Critics of the judgment said there is now a legally enforced monopoly over the supply of hepatitis C blood tests to the NHS. They said the transfusion service will have to pay more for tests based on an American patent and the monopoly will hamper research into lethal liver disorders caused by hepatitis C. The transfusion service uses nearly 3 million hepatitis C tests a year and worldwide about 100 million units of blood are screened for the virus.

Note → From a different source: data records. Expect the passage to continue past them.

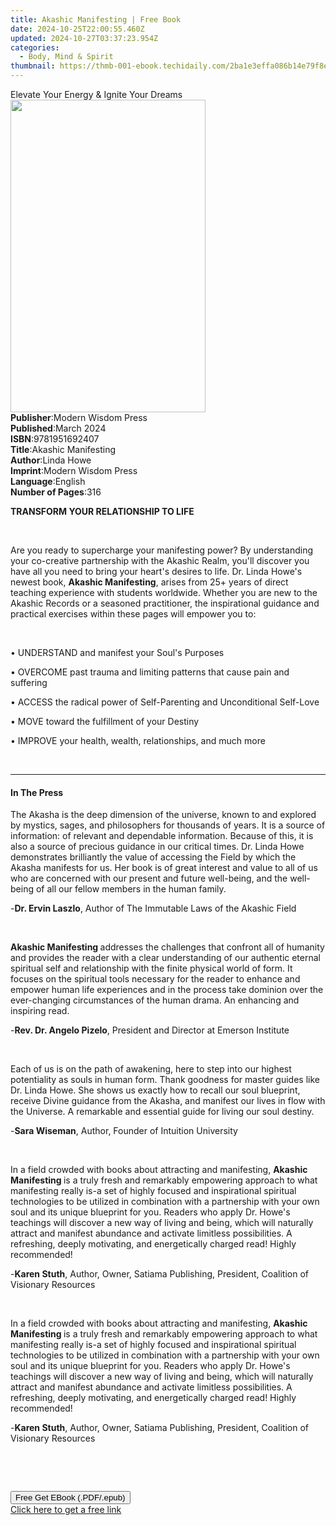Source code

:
 ```yaml
---
title: Akashic Manifesting | Free Book
date: 2024-10-25T22:00:55.460Z
updated: 2024-10-27T03:37:23.954Z
categories:
  - Body, Mind & Spirit
thumbnail: https://thmb-001-ebook.techidaily.com/2ba1e3effa086b14e79f8ea23084fcf56241321c19f8e0b617310120b406aa37.jpg
---
```

<main id="book-container">
  <div class="flex flex-col">
    <div class="book-brief flex-1 py-6 px-4 sm:p-6 md:py-10 md:px-8">
      <!-- brief-->
      <div class="book-brief-main">
        Elevate Your Energy & Ignite Your Dreams
      </div>
    </div>
    <div
      class="book-meta-info flex-1 grid gap-4 col-start-1 col-end-3 row-start-1 sm:mb-6 sm:grid-cols-4 lg:gap-6 lg:col-start-2 lg:row-end-6 lg:row-span-6 lg:mb-0"
    >
      <div
        class="book-meta-info-left place-content-center mt-4 p-4 text-sm leading-6 col-start-2 col-span-2 dark:text-slate-400"
      >
        <img
          class="w-full h-500 object-cover rounded-lg sm:h-255 sm:col-span-2 lg:col-span-full"
          src="https://img-001-ebook.techidaily.com/42ddb164cb8a4ff3d1321c6aa6b5a3ee665810c6fad4906a0ab484758112f2ff.jpg"
          alt=""
          width="312"
          height="500"
        />
      </div>
      <div
        class="book-meta-info-right mt-2 col-start-1 row-start-2 col-span-3 self-center"
      >
        <!-- meta data  -->
        <div class="flex flex-col px-4 md:px-8">
          <div class="flex-1">
            <strong>Publisher</strong>:<span class="px-2"
              >Modern Wisdom Press</span
            >
          </div>
          <div class="flex-1">
            <strong>Published</strong>:<span class="px-2">March 2024</span>
          </div>
          <div class="flex-1">
            <strong>ISBN</strong>:<span class="px-2">9781951692407</span>
          </div>
          <div class="flex-1">
            <strong>Title</strong>:<span class="px-2">Akashic Manifesting</span>
          </div>
          <div class="flex-1">
            <strong>Author</strong>:<span class="px-2">Linda Howe</span>
          </div>
          <div class="flex-1">
            <strong>Imprint</strong>:<span class="px-2"
              >Modern Wisdom Press</span
            >
          </div>
          <div class="flex-1">
            <strong>Language</strong>:<span class="px-2">English</span>
          </div>
          <div class="flex-1">
            <strong>Number of Pages</strong>:<span class="px-2">316</span>
          </div>
        </div>
      </div>
    </div>
    <div class="book-description flex-1 py-6 px-4 sm:p-6 md:py-10 md:px-8">
      <div class="book-description-main">
        <div accordion-content="" id="description">
          <p><strong>TRANSFORM YOUR RELATIONSHIP TO LIFE</strong></p>
          <p><br /></p>
          <p>
            Are you ready to supercharge your manifesting power? By
            understanding your co-creative partnership with the Akashic Realm,
            you'll discover you have all you need to bring your heart's desires
            to life. Dr. Linda Howe's newest book,&nbsp;<strong
              >Akashic Manifesting</strong
            >, arises from 25+ years of direct teaching experience with students
            worldwide. Whether you are new to the Akashic Records or a seasoned
            practitioner, the inspirational guidance and practical exercises
            within these pages will empower you to:
          </p>
          <p><br /></p>
          <p>• UNDERSTAND and manifest your Soul's Purposes</p>
          <p>
            • OVERCOME past trauma and limiting patterns that cause pain and
            suffering
          </p>
          <p>
            • ACCESS the radical power of Self-Parenting and Unconditional
            Self-Love
          </p>
          <p>• MOVE toward the fulfillment of your Destiny</p>
          <p>• IMPROVE your health, wealth, relationships, and much more</p>
          <p><br /></p>
        </div>
        <div class="accordion-fader"></div>
      </div>
    </div>
    <div class="book-excerpts flex-1 py-6 px-4 sm:p-6 md:py-10 md:px-8">
      <!-- excerpts-->
      <div class="book-excerpts-main">
        <hr />
        <h4 class="placeholder placeholder-heading">
          <span>In The Press</span>
        </h4>
        <p></p>
        <p>
          The Akasha is the deep dimension of the universe, known to and
          explored by mystics, sages, and philosophers for thousands of years.
          It is a source of information: of relevant and dependable information.
          Because of this, it is also a source of precious guidance in our
          critical times. Dr. Linda Howe demonstrates brilliantly the value of
          accessing the Field by which the Akasha manifests for us. Her book is
          of great interest and value to all of us who are concerned with our
          present and future well-being, and the well-being of all our fellow
          members in the human family.
        </p>
        <p>
          -<strong>Dr. Ervin Laszlo</strong>, Author of The Immutable Laws of
          the Akashic Field
        </p>
        <p><br /></p>
        <p>
          <strong>Akashic Manifesting </strong>addresses the challenges that
          confront all of humanity and provides the reader with a clear
          understanding of our authentic eternal spiritual self and relationship
          with the finite physical world of form. It focuses on the spiritual
          tools necessary for the reader to enhance and empower human life
          experiences and in the process take dominion over the ever-changing
          circumstances of the human drama. An enhancing and inspiring read.
        </p>
        <p>
          -<strong>Rev. Dr. Angelo Pizelo</strong>, President and Director at
          Emerson Institute
        </p>
        <p><br /></p>
        <p>
          Each of us is on the path of awakening, here to step into our highest
          potentiality as souls in human form. Thank goodness for master guides
          like Dr. Linda Howe. She shows us exactly how to recall our soul
          blueprint, receive Divine guidance from the Akasha, and manifest our
          lives in flow with the Universe. A remarkable and essential guide for
          living our soul destiny.
        </p>
        <p>
          -<strong>Sara Wiseman</strong>, Author, Founder of Intuition
          University&nbsp;
        </p>
        <p><br /></p>
        <p>
          In a field crowded with books about attracting and manifesting,
          <strong>Akashic Manifesting </strong>is a truly fresh and remarkably
          empowering approach to what manifesting really is-a set of highly
          focused and inspirational spiritual technologies to be utilized in
          combination with a partnership with your own soul and its unique
          blueprint for you. Readers who apply Dr. Howe's teachings will
          discover a new way of living and being, which will naturally attract
          and manifest abundance and activate limitless possibilities. A
          refreshing, deeply motivating, and energetically charged read! Highly
          recommended!
        </p>
        <p>
          -<strong>Karen Stuth</strong>, Author, Owner, Satiama Publishing,
          President, Coalition of Visionary Resources
        </p>
        <p><br /></p>
        <p>
          In a field crowded with books about attracting and manifesting,
          <strong>Akashic Manifesting </strong>is a truly fresh and remarkably
          empowering approach to what manifesting really is-a set of highly
          focused and inspirational spiritual technologies to be utilized in
          combination with a partnership with your own soul and its unique
          blueprint for you. Readers who apply Dr. Howe's teachings will
          discover a new way of living and being, which will naturally attract
          and manifest abundance and activate limitless possibilities. A
          refreshing, deeply motivating, and energetically charged read! Highly
          recommended!
        </p>
        <p>
          -<strong>Karen Stuth</strong>, Author, Owner, Satiama Publishing,
          President, Coalition of Visionary Resources
        </p>
        <p><br /></p>
        <p><br /></p>
        <p></p>
      </div>
    </div>
    <div
      class="book-about-author flex-1 py-6 px-4 sm:p-6 md:py-10 md:px-8"
    ></div>
    <div class="book-free-get flex-1 py-6 px-4 sm:p-6 md:py-10 md:px-8">
      <button
        id="btn-free-get"
        class="bg-blue-500 hover:bg-blue-700 text-white font-bold py-2 px-4 rounded"
      >
        Free Get EBook (.PDF/.epub)
      </button>
      <div id="countdown-display" class="px-2 text-lg mt-2"></div>
      <a
        id="free-link"
        class="hidden bg-blue-500 hover:bg-blue-700 text-white font-bold py-2 px-4 rounded"
        href="https://www.ebooks.com/en-us/book/211259903/akashic-manifesting/linda-howe/"
        target="_blank"
        >Click here to get a free link</a
      >
    </div>
    <script>
      let countdownTime = 0;
      let countdownInterval = null;
      document
        .getElementById('btn-free-get')
        .addEventListener('click', startCountdown);
      function startCountdown() {
        countdownTime = new Date().getTime() + 60000 * 3;
        countdownInterval = setInterval(updateCountdown, 1000);
        document.getElementById('btn-free-get').disabled = true;
        document
          .getElementById('btn-free-get')
          .classList.add('bg-gray-500', 'cursor-not-allowed');
      }
      function updateCountdown() {
        let currentTime = new Date().getTime();
        let timeLeft = countdownTime - currentTime;
        let secondsLeft = Math.floor(timeLeft / 1000);
        document.getElementById('countdown-display').innerHTML =
          `Remaining time: ${secondsLeft} seconds.`;
        if (secondsLeft <= 0) {
          clearInterval(countdownInterval);
          document.getElementById('btn-free-get').classList.add('hidden');
          document.getElementById('free-link').classList.remove('hidden');
          document.getElementById('countdown-display').innerHTML = '';
        }
      }
    </script>
  </div>
</main>

<ins class="adsbygoogle"
      style="display:block"
      data-ad-client="ca-pub-7571918770474297"
      data-ad-slot="8358498916"
      data-ad-format="auto"
      data-full-width-responsive="true"></ins>
    
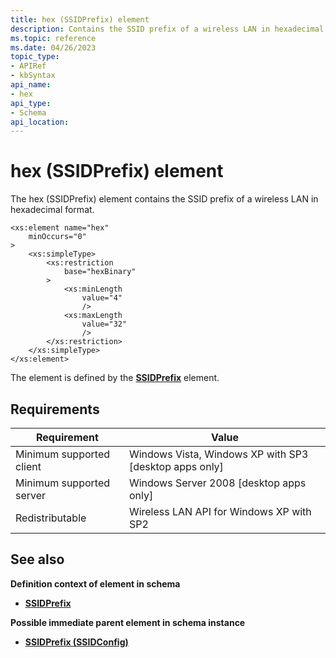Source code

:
 ```yaml
---
title: hex (SSIDPrefix) element
description: Contains the SSID prefix of a wireless LAN in hexadecimal format.
ms.topic: reference
ms.date: 04/26/2023
topic_type: 
- APIRef
- kbSyntax
api_name: 
- hex
api_type: 
- Schema
api_location: 
---
```


# hex (SSIDPrefix) element

The hex (SSIDPrefix) element contains the SSID prefix of a wireless LAN in hexadecimal format.

``` syntax
<xs:element name="hex"
    minOccurs="0"
>
    <xs:simpleType>
        <xs:restriction
            base="hexBinary"
        >
            <xs:minLength
                value="4"
                />
            <xs:maxLength
                value="32"
                />
        </xs:restriction>
    </xs:simpleType>
</xs:element>
```

The element is defined by the [**SSIDPrefix**](wlan-profileschema-ssidprefix-ssidconfig-element.md) element.

## Requirements

| Requirement | Value |
|-|-|
| Minimum supported client | Windows Vista, Windows XP with SP3 \[desktop apps only\] |
| Minimum supported server | Windows Server 2008 \[desktop apps only\] |
| Redistributable | Wireless LAN API for Windows XP with SP2 |

## See also

**Definition context of element in schema**

* [**SSIDPrefix**](wlan-profileschema-ssidprefix-ssidconfig-element.md)

**Possible immediate parent element in schema instance**

* [**SSIDPrefix (SSIDConfig)**](wlan-profileschema-ssidprefix-ssidconfig-element.md)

Professor Roger Williams, director of the Institute of Liver Studies at King's College London, said the judgement was ''absolutely monstrous''. ''It inhibits other companies doing research. It's very bad news for medicine.''

Mr Justice Aldous granted a permanent injuction against the sale of a hepatitis C test made by Murex Diagnostics Ltd and reaffirmed his earlier ruling that the company has infringed a patent on hepatitis C by the Chiron Corporation of California, which discovered the virus in 1987.

A patent that creates a monopoly stimulates technical progress in a number of ways, the judge said in his judgment. It encourages research, discourages secrecy, offers a reward to an inventor and gives an inducement to investors.

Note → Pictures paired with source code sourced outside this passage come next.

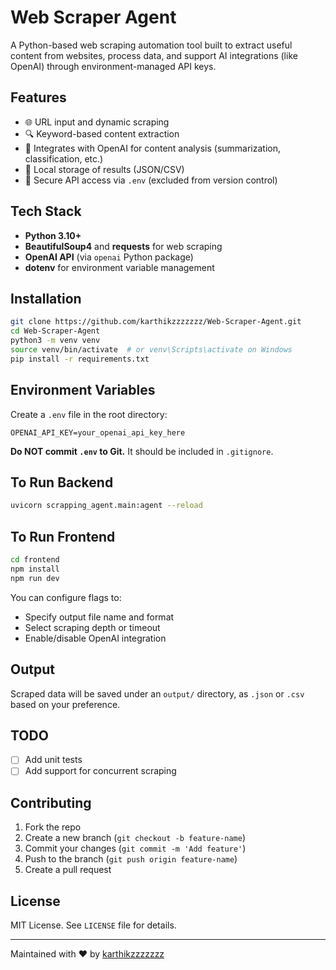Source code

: # Web Scraper Agent

A Python-based web scraping automation tool built to extract useful content from websites, process data, and support AI integrations (like OpenAI) through environment-managed API keys.

## Features

* 🌐 URL input and dynamic scraping
* 🔍 Keyword-based content extraction
* 🧠 Integrates with OpenAI for content analysis (summarization, classification, etc.)
* 📁 Local storage of results (JSON/CSV)
* 🔐 Secure API access via `.env` (excluded from version control)

## Tech Stack

* **Python 3.10+**
* **BeautifulSoup4** and **requests** for web scraping
* **OpenAI API** (via `openai` Python package)
* **dotenv** for environment variable management

## Installation

```bash
git clone https://github.com/karthikzzzzzzz/Web-Scraper-Agent.git
cd Web-Scraper-Agent
python3 -m venv venv
source venv/bin/activate  # or venv\Scripts\activate on Windows
pip install -r requirements.txt
```

## Environment Variables

Create a `.env` file in the root directory:

```env
OPENAI_API_KEY=your_openai_api_key_here
```

**Do NOT commit `.env` to Git.** It should be included in `.gitignore`.

## To Run Backend

```bash
uvicorn scrapping_agent.main:agent --reload
```

## To Run Frontend
```bash
cd frontend
npm install
npm run dev
```

You can configure flags to:

* Specify output file name and format
* Select scraping depth or timeout
* Enable/disable OpenAI integration

## Output

Scraped data will be saved under an `output/` directory, as `.json` or `.csv` based on your preference.

## TODO

* [ ] Add unit tests
* [ ] Add support for concurrent scraping

## Contributing

1. Fork the repo
2. Create a new branch (`git checkout -b feature-name`)
3. Commit your changes (`git commit -m 'Add feature'`)
4. Push to the branch (`git push origin feature-name`)
5. Create a pull request

## License

MIT License. See `LICENSE` file for details.

---

Maintained with ❤️ by [karthikzzzzzzz](https://github.com/karthikzzzzzzz)
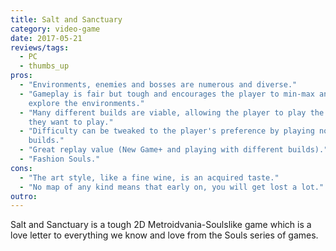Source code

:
 ```yaml
---
title: Salt and Sanctuary
category: video-game
date: 2017-05-21
reviews/tags:
  - PC
  - thumbs_up
pros:
  - "Environments, enemies and bosses are numerous and diverse."
  - "Gameplay is fair but tough and encourages the player to min-max and fully
    explore the environments."
  - "Many different builds are viable, allowing the player to play the character
    they want to play."
  - "Difficulty can be tweaked to the player's preference by playing non-optimal
    builds."
  - "Great replay value (New Game+ and playing with different builds)."
  - "Fashion Souls."
cons:
  - "The art style, like a fine wine, is an acquired taste."
  - "No map of any kind means that early on, you will get lost a lot."
outro:
---
```


Salt and Sanctuary is a tough 2D Metroidvania-Soulslike game which is a love
letter to everything we know and love from the Souls series of games.

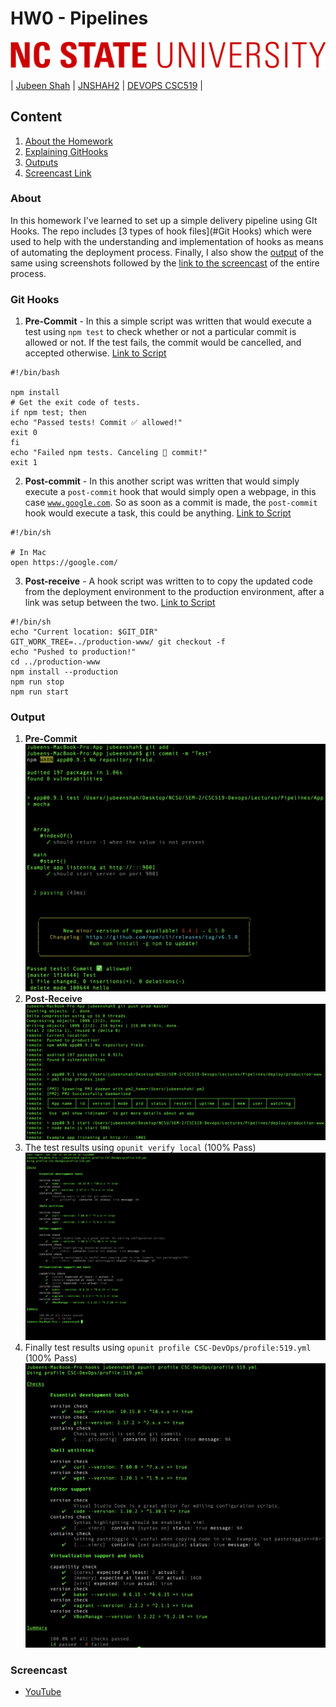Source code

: # HW0 - Pipelines
![](./Resources/01-NCSU-Logo.png)

| [Jubeen Shah](www.jubeenshah.com) | [JNSHAH2](mailto:jnshah2@ncsu.edu) | [DEVOPS CSC519](https://github.com/CSC-DevOps) |

## Content
1. [About the Homework](#about)
2. [Explaining GitHooks](#git-hooks)
3. [Outputs](#output)
4. [Screencast Link](#screencast)

### About
In this homework I've learned to set up a simple delivery pipeline using GIt Hooks. The repo includes [3 types of hook files](#Git Hooks) which were used to help with the understanding and implementation of hooks as means of automating the deployment process. Finally, I also show the [output](#Output) of the same using screenshots followed by the [link to the screencast](https://youtu.be/WlYsmlYm36w?t=29)  of the entire process.

### Git Hooks
1. **Pre-Commit** - In this a simple script was written that would execute a test using `npm test` to check whether or not a particular commit is allowed or not. If the test fails, the commit would be cancelled, and accepted otherwise. [Link to Script](./Scripts/pre-commit)
```shell
#!/bin/bash

npm install
# Get the exit code of tests.
if npm test; then
echo "Passed tests! Commit ✅ allowed!"
exit 0
fi
echo "Failed npm tests. Canceling 🚫 commit!"
exit 1
```

2. **Post-commit** - In this another script was written that would simply execute a `post-commit` hook that would simply open a webpage, in this case [`www.google.com`](https://www.google.com). So as soon as a commit is made, the `post-commit` hook would execute a task, this could be anything. [Link to Script](./Scripts/post-commit)

```shell
#!/bin/sh

# In Mac
open https://google.com/
```



3. **Post-receive** - A hook script was written to to copy the updated code from the deployment environment to the production environment, after a link was setup between the two. [Link to Script](./Scripts/post-receive)

```shell
#!/bin/sh
echo "Current location: $GIT_DIR"
GIT_WORK_TREE=../production-www/ git checkout -f
echo "Pushed to production!"
cd ../production-www
npm install --production
npm run stop
npm run start
```


### Output

1. **Pre-Commit** 
![](./Resources/05-Pre-Commit-output.png)
2. **Post-Receive**
![](./Resources/06-Post-Receive-output.png)
3.  The test results using `opunit verify local` (100% Pass)
![](./Resources/07-Test-Output.png)
4. Finally test results using `opunit profile CSC-DevOps/profile:519.yml` (100% Pass)
![](./Resources/08-Opunit-Test.png)


### Screencast
* [YouTube](https://youtu.be/WlYsmlYm36w?t=29)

''It is inherent in any patent system that a patentee will acquire a monopoly giving to him a right to restrict competition and enabling him to put up or at least maintain prices. That is contrary to the public interest, but it is the price that has been accepted to be necessary to secure the advantages to which I have referred.''

He added: ''There can be no doubt that the Chiron patent monopoly will in the short term deter some companies from carrying out research and development, but that is inherent in the patent system.''

John Barbara, head of microbiology at the North London Tranfusion Centre, said the judgment ''conforms to the letter of the law but in terms of the spirit of competition, it's a sad result''.

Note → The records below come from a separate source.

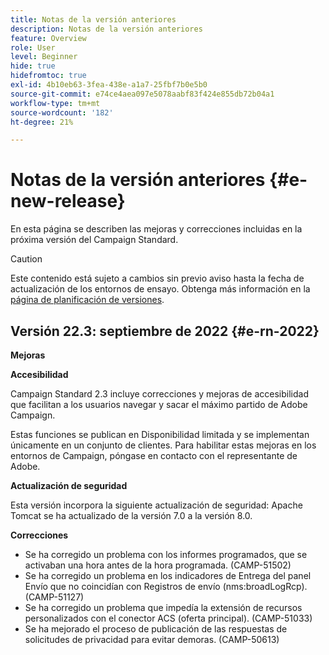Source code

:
 ```yaml
---
title: Notas de la versión anteriores
description: Notas de la versión anteriores
feature: Overview
role: User
level: Beginner
hide: true
hidefromtoc: true
exl-id: 4b10eb63-3fea-438e-a1a7-25fbf7b0e5b0
source-git-commit: e74ce4aea097e5078aabf83f424e855db72b04a1
workflow-type: tm+mt
source-wordcount: '182'
ht-degree: 21%

---
```



# Notas de la versión anteriores {#e-new-release}

En esta página se describen las mejoras y correcciones incluidas en la próxima versión del Campaign Standard.

>[!CAUTION]
>
> Este contenido está sujeto a cambios sin previo aviso hasta la fecha de actualización de los entornos de ensayo. Obtenga más información en la [página de planificación de versiones](../../rn/using/release-planning.md).

## Versión 22.3: septiembre de 2022 {#e-rn-2022}

**Mejoras**

**Accesibilidad**

Campaign Standard 2.3 incluye correcciones y mejoras de accesibilidad que facilitan a los usuarios navegar y sacar el máximo partido de Adobe Campaign.

Estas funciones se publican en Disponibilidad limitada y se implementan únicamente en un conjunto de clientes. Para habilitar estas mejoras en los entornos de Campaign, póngase en contacto con el representante de Adobe.

<!--
* **Data retention**

    Data retention periods have been reduced to avoid overloading Campaign server. However, you can still modify these values and define a custom period of time based on your needs and data retention policies. To change retention periods, contact Adobe.
-->

**Actualización de seguridad**

Esta versión incorpora la siguiente actualización de seguridad: Apache Tomcat se ha actualizado de la versión 7.0 a la versión 8.0.

**Correcciones**

* Se ha corregido un problema con los informes programados, que se activaban una hora antes de la hora programada. (CAMP-51502)
* Se ha corregido un problema en los indicadores de Entrega del panel Envío que no coincidían con Registros de envío (nms:broadLogRcp). (CAMP-51127)
* Se ha corregido un problema que impedía la extensión de recursos personalizados con el conector ACS (oferta principal). (CAMP-51033)
* Se ha mejorado el proceso de publicación de las respuestas de solicitudes de privacidad para evitar demoras. (CAMP-50613)
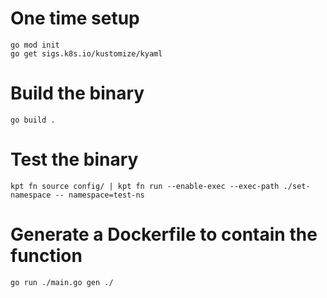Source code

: # One time setup
```
go mod init
go get sigs.k8s.io/kustomize/kyaml
```

# Build the binary
```
go build .
```

# Test the binary
```
kpt fn source config/ | kpt fn run --enable-exec --exec-path ./set-namespace -- namespace=test-ns
```

# Generate a Dockerfile to contain the function
```
go run ./main.go gen ./
```
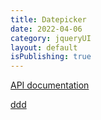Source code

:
 ```yaml
---
title: Datepicker
date: 2022-04-06
category: jqueryUI
layout: default
isPublishing: true
---
```

[API documentation](https://jqueryui.com/datepicker/)


<a href="" target="_blank">ddd</a>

Dr Barbara is one of the inventors of the Murex test but receives no royalties himself. He said creating a monopoly will not bring down the cost of the hepatitis C test, which at pounds 2 each is about four times the price of comparable blood tests for other viral infections.

William Burns, managing director of Ortho Diagnostic Systems, which holds a licence on the Chiron patent, denied that the injunction creates a monopoly. He said there are two other companies supplying hepatitis C tests to the NHS on a licence from Chiron.

He said Ortho Diagnostics could easily supply all of the nation's needs for hepatitis C tests. ''Removing the Murex product from the market is not life-theatening in the least.''

Murex has appealed against the ruling.